In March 2000 Future published the first issue of the short-lived DC-UK spin-off title DC-TIPS. Both DC-TIPS and DC-UKs sales began to suffer during early 2000 as British public interest in Dreamcast declined during the run-up to PlayStation 2's November 2000 arrival in Europe.

During the magazine's run it was supported by a website at dc-uk.co.uk. This closed on 8 March 2001,
shortly after the magazine's last issue had gone on sale, with the message 'Goodbye folks!'.

==DC-TIPS==

DC-TIPS was a magazine dedicated to game guides and tips for the Dreamcast and each issue was on average 128 pages long, for the price of £3.99. The magazine was launched as a companion to DC-UK and the two magazines were offered to readers in a special combination subscription. Issue #1 was published in March 2000, 7 months after "parent" magazine. The magazine was cancelled before issue #4 went to press, with most of the latest issue completed. Some of the commissioned work for future issues included Star Wars: Episode I Racer and Resident Evil – Code: Veronica.

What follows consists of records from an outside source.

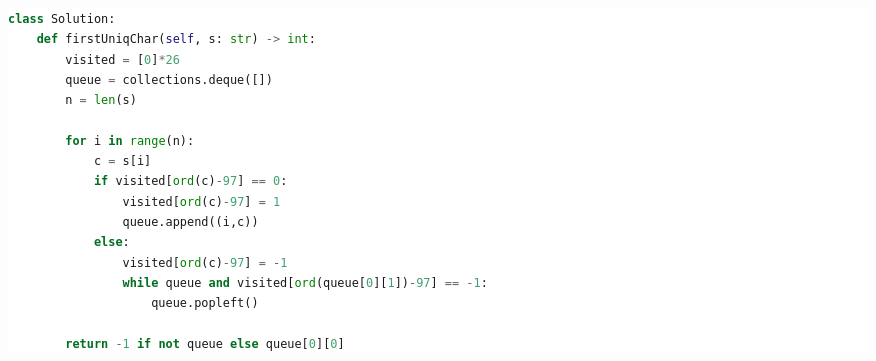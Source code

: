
 ```python
class Solution:
    def firstUniqChar(self, s: str) -> int:
        visited = [0]*26
        queue = collections.deque([])
        n = len(s)

        for i in range(n):
            c = s[i]
            if visited[ord(c)-97] == 0:
                visited[ord(c)-97] = 1
                queue.append((i,c))
            else:
                visited[ord(c)-97] = -1
                while queue and visited[ord(queue[0][1])-97] == -1:
                    queue.popleft()
            
        return -1 if not queue else queue[0][0]
```

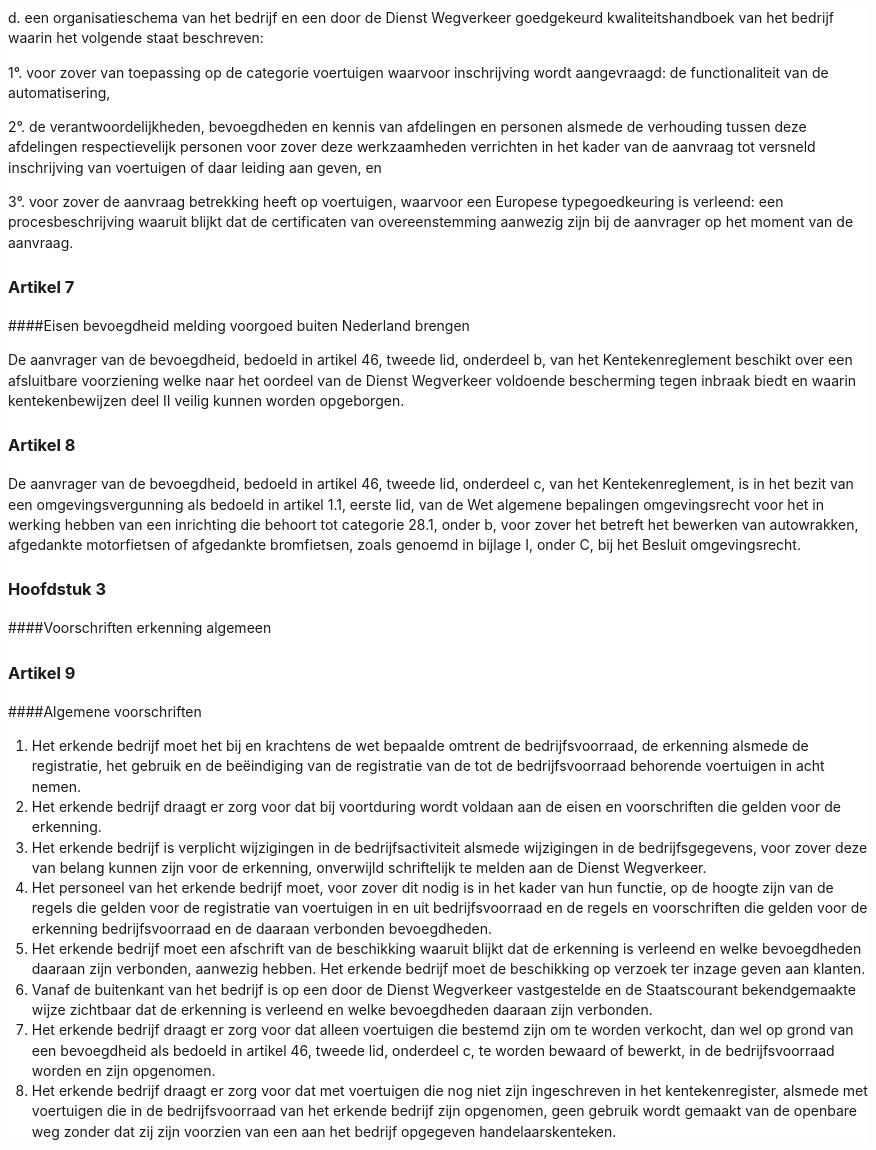 d. een organisatieschema van het bedrijf en een door de Dienst Wegverkeer goedgekeurd kwaliteitshandboek van het bedrijf waarin het volgende staat beschreven: 

1°. voor zover van toepassing op de categorie voertuigen waarvoor inschrijving wordt aangevraagd: de functionaliteit van de automatisering,  

2°. de verantwoordelijkheden, bevoegdheden en kennis van afdelingen en personen alsmede de verhouding tussen deze afdelingen respectievelijk personen voor zover deze werkzaamheden verrichten in het kader van de aanvraag tot versneld inschrijving van voertuigen of daar leiding aan geven, en  

3°. voor zover de aanvraag betrekking heeft op voertuigen, waarvoor een Europese typegoedkeuring is verleend: een procesbeschrijving waaruit blijkt dat de certificaten van overeenstemming aanwezig zijn bij de aanvrager op het moment van de aanvraag.       

### Artikel  7  

####Eisen bevoegdheid melding voorgoed buiten Nederland brengen

De aanvrager van de bevoegdheid, bedoeld in artikel 46, tweede lid, onderdeel b, van het Kentekenreglement beschikt over een afsluitbare voorziening welke naar het oordeel van de Dienst Wegverkeer voldoende bescherming tegen inbraak biedt en waarin kentekenbewijzen deel II veilig kunnen worden opgeborgen.  

### Artikel  8  

De aanvrager van de bevoegdheid, bedoeld in artikel 46, tweede lid, onderdeel c, van het Kentekenreglement, is in het bezit van een omgevingsvergunning als bedoeld in artikel 1.1, eerste lid, van de Wet algemene bepalingen omgevingsrecht voor het in werking hebben van een inrichting die behoort tot categorie 28.1, onder b, voor zover het betreft het bewerken van autowrakken, afgedankte motorfietsen of afgedankte bromfietsen, zoals genoemd in bijlage I, onder C, bij het Besluit omgevingsrecht.  

### Hoofdstuk  3  

####Voorschriften erkenning algemeen

### Artikel  9  

####Algemene voorschriften

1.  Het erkende bedrijf moet het bij en krachtens de wet bepaalde omtrent de bedrijfsvoorraad, de erkenning alsmede de registratie, het gebruik en de beëindiging van de registratie van de tot de bedrijfsvoorraad behorende voertuigen in acht nemen.   
2.  Het erkende bedrijf draagt er zorg voor dat bij voortduring wordt voldaan aan de eisen en voorschriften die gelden voor de erkenning.   
3.  Het erkende bedrijf is verplicht wijzigingen in de bedrijfsactiviteit alsmede wijzigingen in de bedrijfsgegevens, voor zover deze van belang kunnen zijn voor de erkenning, onverwijld schriftelijk te melden aan de Dienst Wegverkeer.   
4.  Het personeel van het erkende bedrijf moet, voor zover dit nodig is in het kader van hun functie, op de hoogte zijn van de regels die gelden voor de registratie van voertuigen in en uit bedrijfsvoorraad en de regels en voorschriften die gelden voor de erkenning bedrijfsvoorraad en de daaraan verbonden bevoegdheden.   
5.  Het erkende bedrijf moet een afschrift van de beschikking waaruit blijkt dat de erkenning is verleend en welke bevoegdheden daaraan zijn verbonden, aanwezig hebben. Het erkende bedrijf moet de beschikking op verzoek ter inzage geven aan klanten.   
6.  Vanaf de buitenkant van het bedrijf is op een door de Dienst Wegverkeer vastgestelde en de Staatscourant bekendgemaakte wijze zichtbaar dat de erkenning is verleend en welke bevoegdheden daaraan zijn verbonden.   
7.  Het erkende bedrijf draagt er zorg voor dat alleen voertuigen die bestemd zijn om te worden verkocht, dan wel op grond van een bevoegdheid als bedoeld in artikel 46, tweede lid, onderdeel c, te worden bewaard of bewerkt, in de bedrijfsvoorraad worden en zijn opgenomen.   
8.  Het erkende bedrijf draagt er zorg voor dat met voertuigen die nog niet zijn ingeschreven in het kentekenregister, alsmede met voertuigen die in de bedrijfsvoorraad van het erkende bedrijf zijn opgenomen, geen gebruik wordt gemaakt van de openbare weg zonder dat zij zijn voorzien van een aan het bedrijf opgegeven handelaarskenteken.   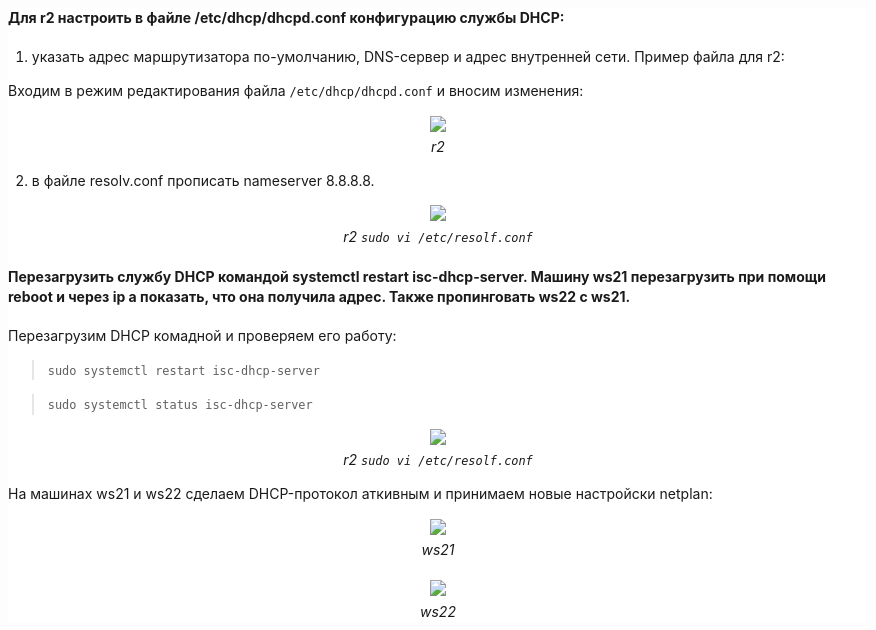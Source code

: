 </div>

#### Для r2 настроить в файле /etc/dhcp/dhcpd.conf конфигурацию службы DHCP:

1. указать адрес маршрутизатора по-умолчанию, DNS-сервер и адрес внутренней сети. Пример файла для r2:

Входим в режим редактирования файла `/etc/dhcp/dhcpd.conf` и вносим изменения:

<div align= "center">

![](./images/part6_1_2.jpg)
<br>
<i>r2</i>
<br>

</div>

2. в файле resolv.conf прописать nameserver 8.8.8.8.

<div align= "center">

![](./images/part6_1_3.jpg)
<br>
<i>r2 `sudo vi /etc/resolf.conf`</i>
<br>

</div>

#### Перезагрузить службу DHCP командой systemctl restart isc-dhcp-server. Машину ws21 перезагрузить при помощи reboot и через ip a показать, что она получила адрес. Также пропинговать ws22 с ws21.

Перезагрузим DHCP комадной и проверяем его работу:

> `sudo systemctl restart isc-dhcp-server`

> `sudo systemctl status isc-dhcp-server`

<div align= "center">

![](./images/part6_1_4.jpg)
<br>
<i>r2 `sudo vi /etc/resolf.conf`</i>
<br>

</div>

На машинах ws21 и ws22 сделаем DHCP-протокол аткивным и принимаем новые настройски netplan:

<div align= "center">

![](./images/part6_1_5.jpg)
<br>
<i>ws21</i>
<br>
<br>
![](./images/part6_1_6.jpg)
<br>
<i>ws22</i>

The magazine was launched by Will Groves who was editor for the lifetime of the magazine. Richard Owen joined as the full-time staff writer halfway through the creation of the first issue. In charge of art was Brad Merrett and the designer was Efrain Mendoza. Contributors to the magazine included Dean Mortlock, Nadine Pittam, Daniel Glenfield, Sally Meddings and Jon Billington.

The colour orange was prevalent throughout the magazine, complimenting DC-UK's prevalent blue. The Dreamcast logo in Europe was blue, and in the US and Japan it was orange. This made orange an obvious choice for DC-TIPS given that the design was so closely tied to its parent DC-UK.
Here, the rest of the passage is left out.